In [None]:
# Import libraries required for reading data files
from pyspark import SparkContext
from pyspark.sql import SQLContext
sc = SparkContext.getOrCreate()
# Initialize SparkSQL Context
sqlContext = SQLContext(sc)

In [6]:
# Read in the data from file Churn_Rate.csv
df_data_1 = sqlContext.read.format('com.databricks.spark.csv').options(header='true', inferschema='true').load('assets/Churn_Rate.csv')
df_data_1.show(5)

+----+-------+------------+----------+
|Year|Quarter|Quarter_Year|Churn_Rate|
+----+-------+------------+----------+
|2014|      1|        1Q14|      18.1|
|2014|      2|        2Q14|      18.7|
|2014|      3|        3Q14|      19.3|
|2014|      4|        4Q14|      19.9|
|2015|      1|        1Q15|      20.5|
+----+-------+------------+----------+
only showing top 5 rows



In [7]:
# Transform Spark Data Frame to Pandas Data Frame for vivualization
d1 = df_data_1.toPandas()

In [8]:
# Make a plot with brunel
import brunel
%brunel data('d1') x(Quarter_Year) y(Churn_Rate) bar tooltip(#all) sort(Year:ascending)

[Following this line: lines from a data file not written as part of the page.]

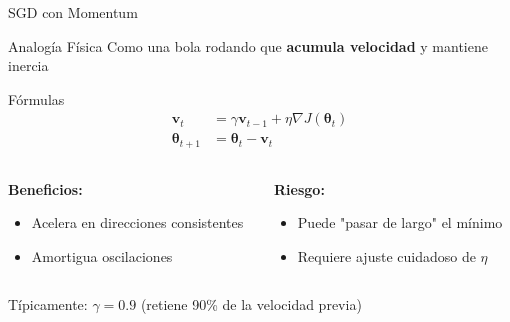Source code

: \documentclass[10pt]{beamer}
\begin{document}
\begin{frame}{SGD con Momentum}
\begin{block}{Analogía Física}
Como una bola rodando que \textbf{acumula velocidad} y mantiene inercia
\end{block}

\begin{block}{Fórmulas}
\begin{align}
\mathbf{v}_t &= \gamma \mathbf{v}_{t-1} + \eta \nabla J(\boldsymbol{\theta}_t) \\
\boldsymbol{\theta}_{t+1} &= \boldsymbol{\theta}_t - \mathbf{v}_t
\end{align}
\end{block}

\begin{columns}
\begin{column}{0.5\textwidth}
\textbf{Beneficios:}
\begin{itemize}
\item Acelera en direcciones consistentes
\item Amortigua oscilaciones
\end{itemize}
\end{column}
\begin{column}{0.5\textwidth}
\textbf{Riesgo:}
\begin{itemize}
\item Puede "pasar de largo" el mínimo
\item Requiere ajuste cuidadoso de $\eta$
\end{itemize}
\end{column}
\end{columns}

\vspace{0.3cm}
Típicamente: $\gamma = 0.9$ (retiene 90\% de la velocidad previa)
\end{frame}
\end{document}
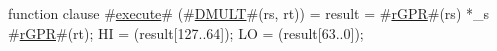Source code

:function clause #\hyperref[zexecute]{execute}# (#\hyperref[zDMULT]{DMULT}#(rs, rt)) =
  {
    result = #\hyperref[zrGPR]{rGPR}#(rs) *_s #\hyperref[zrGPR]{rGPR}#(rt);
    HI = (result[127..64]);
    LO = (result[63..0]);
  }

<IPython.core.display.Javascript object>

In [9]:
# Read in another data file CUST_SUM.csv
df_data_2 = sqlContext.read.format('com.databricks.spark.csv').options(header='true', inferschema='true').load('assets/CUST_SUM.csv')
df_data_2.show(5)

+----------+---+---+---------+----------+-------+--------+-----+--------+------------+-------+----------+---------+-----+----------------+---------+-----------+
|   CUST_ID|SEX|AGE|EDUCATION|INVESTMENT| INCOME|ACTIVITY|CHURN|YRLY_AMT|AVG_DAILY_TX|YRLY_TX|AVG_TX_AMT|NEGTWEETS|STATE| EDUCATION_GROUP|TwitterID|CHURN_LABEL|
+----------+---+---+---------+----------+-------+--------+-----+--------+------------+-------+----------+---------+-----+----------------+---------+-----------+
|1009530860|  F| 84|        2|    114368|3852862|       5|    0|700259.0|    0.917808|    335|   2090.32|        3|   TX|Bachelors degree|        0|      false|
|1009544000|  F| 44|        2|     90298|3849843|       1|    0|726977.0|    0.950685|    347|   2095.04|        2|   CA|Bachelors degree|        0|      false|
|1009534260|  F| 23|        2|     94881|3217364|       1|    1|579084.0|    0.920548|    336|   1723.46|        5|   CA|Bachelors degree|        0|       true|
|1009574010|  F| 24|        2|    

In [10]:
d2 = df_data_2.toPandas()

In [11]:
%brunel data('d2') map key(STATE) x(STATE) color(INCOME) mean(INCOME) label(STATE) tooltip(#all) :: width=800, height=500

<IPython.core.display.Javascript object>

In [12]:
# Import libraries required for machine learning in spark
from pyspark.ml.feature import StringIndexer, VectorAssembler
from pyspark.ml import Pipeline
from pyspark.ml.classification import LogisticRegression
from pyspark.ml.tuning import CrossValidator, ParamGridBuilder
from pyspark.ml.evaluation import BinaryClassificationEvaluator

In [15]:
# Split the data into training and testing sets
trainDF, testDF = df_data_2.randomSplit([0.8, 0.2])
print "The number of training data is ",trainDF.count()
print "The number of test data is ",testDF.count()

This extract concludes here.